Monday, May 7, 2018

Not who we are

There was a phrase that President Obama used on a regular basis that was never challenged because it was warm and fuzzy and made us feel good and this phase worded slightly different has come up with the nomination of Gina Haspel for CIA director. It centers around water boarding which is called by some enhanced interrogation and by others torture. President Obama when referring to water boarding would say that is not who we are. Now they say we are above that and both are wrong. We can avoid torture as long as the danger is far enough away and not likely to directly effect us here at home but we only need go back to WW2 to find out what we might do when push comes to shove. When we felt that the Axis Powers might take over the world we were not so warm and fuzzy in our response.

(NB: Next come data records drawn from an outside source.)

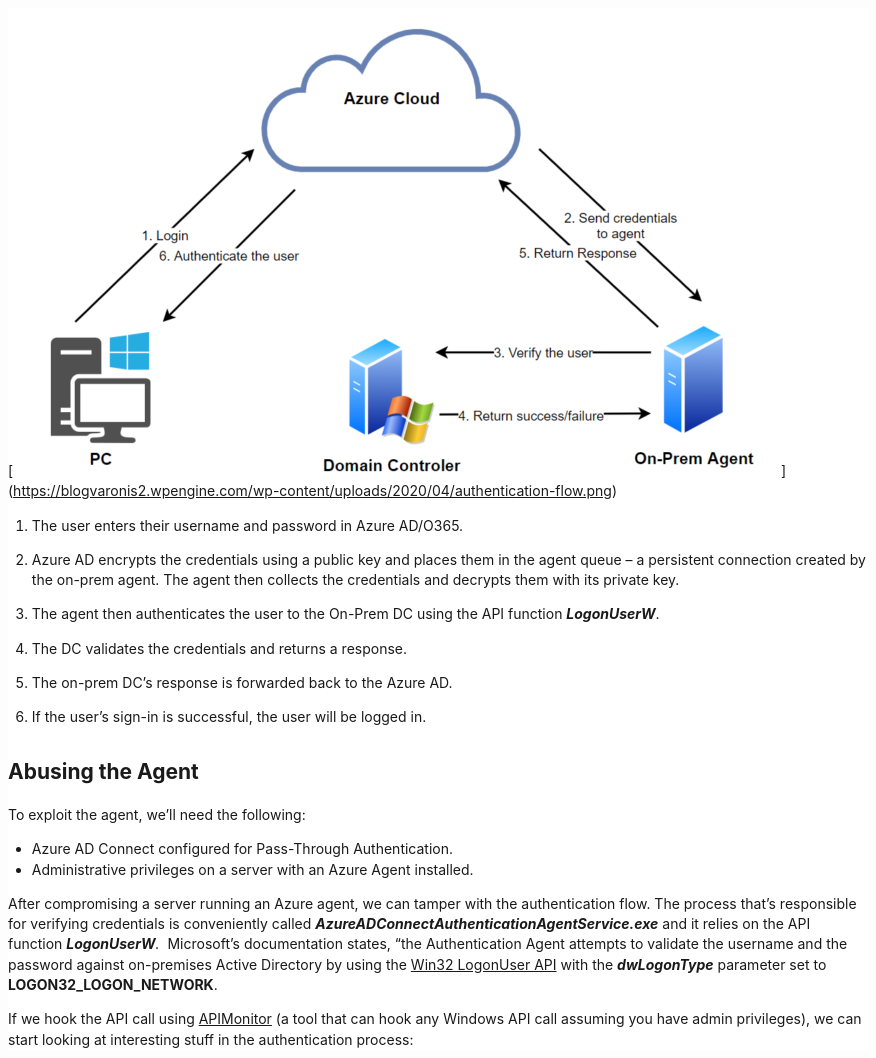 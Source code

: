 [[![authentication-flow-768x468.png](../_resources/bd222f6dadaa2afef7042a22bb273d7f.png)](https://blogvaronis2.wpengine.com/wp-content/uploads/2020/04/authentication-flow.png)](https://blogvaronis2.wpengine.com/wp-content/uploads/2020/04/authentication-flow.png)

1. The user enters their username and password in Azure AD/O365.

2. Azure AD encrypts the credentials using a public key and places them in the agent queue – a persistent connection created by the on-prem agent. The agent then collects the credentials and decrypts them with its private key.

3. The agent then authenticates the user to the On-Prem DC using the API function ***LogonUserW***.

4. The DC validates the credentials and returns a response.
5. The on-prem DC’s response is forwarded back to the Azure AD.
6. If the user’s sign-in is successful, the user will be logged in.

## Abusing the Agent

To exploit the agent, we’ll need the following:

- Azure AD Connect configured for Pass-Through Authentication.
- Administrative privileges on a server with an Azure Agent installed.

After compromising a server running an Azure agent, we can tamper with the authentication flow. The process that’s responsible for verifying credentials is conveniently called ***AzureADConnectAuthenticationAgentService.exe*** and it relies on the API function ***LogonUserW**.*  Microsoft’s documentation states, “the Authentication Agent attempts to validate the username and the password against on-premises Active Directory by using the [Win32 LogonUser API](https://msdn.microsoft.com/library/windows/desktop/aa378184.aspx) with the ***dwLogonType*** parameter set to **LOGON32_LOGON_NETWORK**.

If we hook the API call using [APIMonitor](http://www.rohitab.com/apimonitor) (a tool that can hook any Windows API call assuming you have admin privileges), we can start looking at interesting stuff in the authentication process:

Cities throughout German and Japan were fire bombed with incendiaries. These were weapons designed to cause large fires which burned entire cities. The goal was to kill civilians and thus demoralize the enemy. Yes we deliberately killed women and children in order to win the war and protect the home land. On the evening of February 13, 1945, a series of Allied firebombing raids begins against the German city of Dresden, reducing the “Florence of the Elbe” to rubble and flames, and killing as many as 135,000 people. It was the single most destructive bombing of the war—including Hiroshima and Nagasaki—and all the more horrendous because little, if anything, was accomplished strategically, since the Germans were already on the verge of surrender. If you decide to go to war, go to win or stay home. We should have followed this advice in the many excursions into warlike action we have undertaken since WW 2.